_Aim of the task_
Your job is to write out each record exactly, leaving none out.

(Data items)
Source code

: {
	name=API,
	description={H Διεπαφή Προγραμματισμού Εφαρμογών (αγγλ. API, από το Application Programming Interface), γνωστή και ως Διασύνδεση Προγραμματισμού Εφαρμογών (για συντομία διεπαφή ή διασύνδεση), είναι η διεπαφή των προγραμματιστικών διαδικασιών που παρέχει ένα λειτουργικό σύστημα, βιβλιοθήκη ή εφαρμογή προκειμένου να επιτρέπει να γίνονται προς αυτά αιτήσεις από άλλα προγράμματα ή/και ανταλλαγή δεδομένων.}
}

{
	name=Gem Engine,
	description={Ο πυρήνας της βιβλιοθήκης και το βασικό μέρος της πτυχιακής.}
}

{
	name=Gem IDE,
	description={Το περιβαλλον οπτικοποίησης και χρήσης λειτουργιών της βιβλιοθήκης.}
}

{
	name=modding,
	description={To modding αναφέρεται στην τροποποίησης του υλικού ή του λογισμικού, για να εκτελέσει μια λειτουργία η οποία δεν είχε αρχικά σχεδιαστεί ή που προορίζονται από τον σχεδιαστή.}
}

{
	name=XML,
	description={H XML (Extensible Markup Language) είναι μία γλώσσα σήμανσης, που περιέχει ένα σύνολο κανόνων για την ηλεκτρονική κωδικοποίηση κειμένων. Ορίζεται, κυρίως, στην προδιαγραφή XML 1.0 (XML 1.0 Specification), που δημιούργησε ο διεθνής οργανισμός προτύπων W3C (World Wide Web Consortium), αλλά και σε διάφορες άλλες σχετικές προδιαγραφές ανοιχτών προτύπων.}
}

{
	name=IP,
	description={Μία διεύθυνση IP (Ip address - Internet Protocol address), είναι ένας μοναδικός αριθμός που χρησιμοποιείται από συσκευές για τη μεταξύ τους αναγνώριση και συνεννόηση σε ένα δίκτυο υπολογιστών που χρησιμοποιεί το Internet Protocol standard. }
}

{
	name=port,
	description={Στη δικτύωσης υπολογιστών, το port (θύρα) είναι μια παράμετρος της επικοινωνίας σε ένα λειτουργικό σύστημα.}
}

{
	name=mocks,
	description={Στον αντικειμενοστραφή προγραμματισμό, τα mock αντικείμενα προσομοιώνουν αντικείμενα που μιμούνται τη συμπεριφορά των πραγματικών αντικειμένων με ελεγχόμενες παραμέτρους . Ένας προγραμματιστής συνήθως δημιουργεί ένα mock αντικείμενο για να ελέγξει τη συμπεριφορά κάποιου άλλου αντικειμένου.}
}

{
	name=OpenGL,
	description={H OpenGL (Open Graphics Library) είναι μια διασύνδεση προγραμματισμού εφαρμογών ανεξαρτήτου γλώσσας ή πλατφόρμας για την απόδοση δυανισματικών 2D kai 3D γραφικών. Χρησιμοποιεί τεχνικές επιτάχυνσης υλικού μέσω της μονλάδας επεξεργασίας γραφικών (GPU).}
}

_Solution below_
Source code

: {
	name=API,
	description={H Διεπαφή Προγραμματισμού Εφαρμογών (αγγλ. API, από το Application Programming Interface), γνωστή και ως Διασύνδεση Προγραμματισμού Εφαρμογών (για συντομία διεπαφή ή διασύνδεση), είναι η διεπαφή των προγραμματιστικών διαδικασιών που παρέχει ένα λειτουργικό σύστημα, βιβλιοθήκη ή εφαρμογή προκειμένου να επιτρέπει να γίνονται προς αυτά αιτήσεις από άλλα προγράμματα ή/και ανταλλαγή δεδομένων.}
}

{
	name=Gem Engine,
	description={Ο πυρήνας της βιβλιοθήκης και το βασικό μέρος της πτυχιακής.}
}

{
	name=Gem IDE,
	description={Το περιβαλλον οπτικοποίησης και χρήσης λειτουργιών της βιβλιοθήκης.}
}

{
	name=modding,
	description={To modding αναφέρεται στην τροποποίησης του υλικού ή του λογισμικού, για να εκτελέσει μια λειτουργία η οποία δεν είχε αρχικά σχεδιαστεί ή που προορίζονται από τον σχεδιαστή.}
}

{
	name=XML,
	description={H XML (Extensible Markup Language) είναι μία γλώσσα σήμανσης, που περιέχει ένα σύνολο κανόνων για την ηλεκτρονική κωδικοποίηση κειμένων. Ορίζεται, κυρίως, στην προδιαγραφή XML 1.0 (XML 1.0 Specification), που δημιούργησε ο διεθνής οργανισμός προτύπων W3C (World Wide Web Consortium), αλλά και σε διάφορες άλλες σχετικές προδιαγραφές ανοιχτών προτύπων.}
}

{
	name=IP,
	description={Μία διεύθυνση IP (Ip address - Internet Protocol address), είναι ένας μοναδικός αριθμός που χρησιμοποιείται από συσκευές για τη μεταξύ τους αναγνώριση και συνεννόηση σε ένα δίκτυο υπολογιστών που χρησιμοποιεί το Internet Protocol standard. }
}

{
	name=port,
	description={Στη δικτύωσης υπολογιστών, το port (θύρα) είναι μια παράμετρος της επικοινωνίας σε ένα λειτουργικό σύστημα.}
}

{
	name=mocks,
	description={Στον αντικειμενοστραφή προγραμματισμό, τα mock αντικείμενα προσομοιώνουν αντικείμενα που μιμούνται τη συμπεριφορά των πραγματικών αντικειμένων με ελεγχόμενες παραμέτρους . Ένας προγραμματιστής συνήθως δημιουργεί ένα mock αντικείμενο για να ελέγξει τη συμπεριφορά κάποιου άλλου αντικειμένου.}
}

{
	name=OpenGL,
	description={H OpenGL (Open Graphics Library) είναι μια διασύνδεση προγραμματισμού εφαρμογών ανεξαρτήτου γλώσσας ή πλατφόρμας για την απόδοση δυανισματικών 2D kai 3D γραφικών. Χρησιμοποιεί τεχνικές επιτάχυνσης υλικού μέσω της μονλάδας επεξεργασίας γραφικών (GPU).}
}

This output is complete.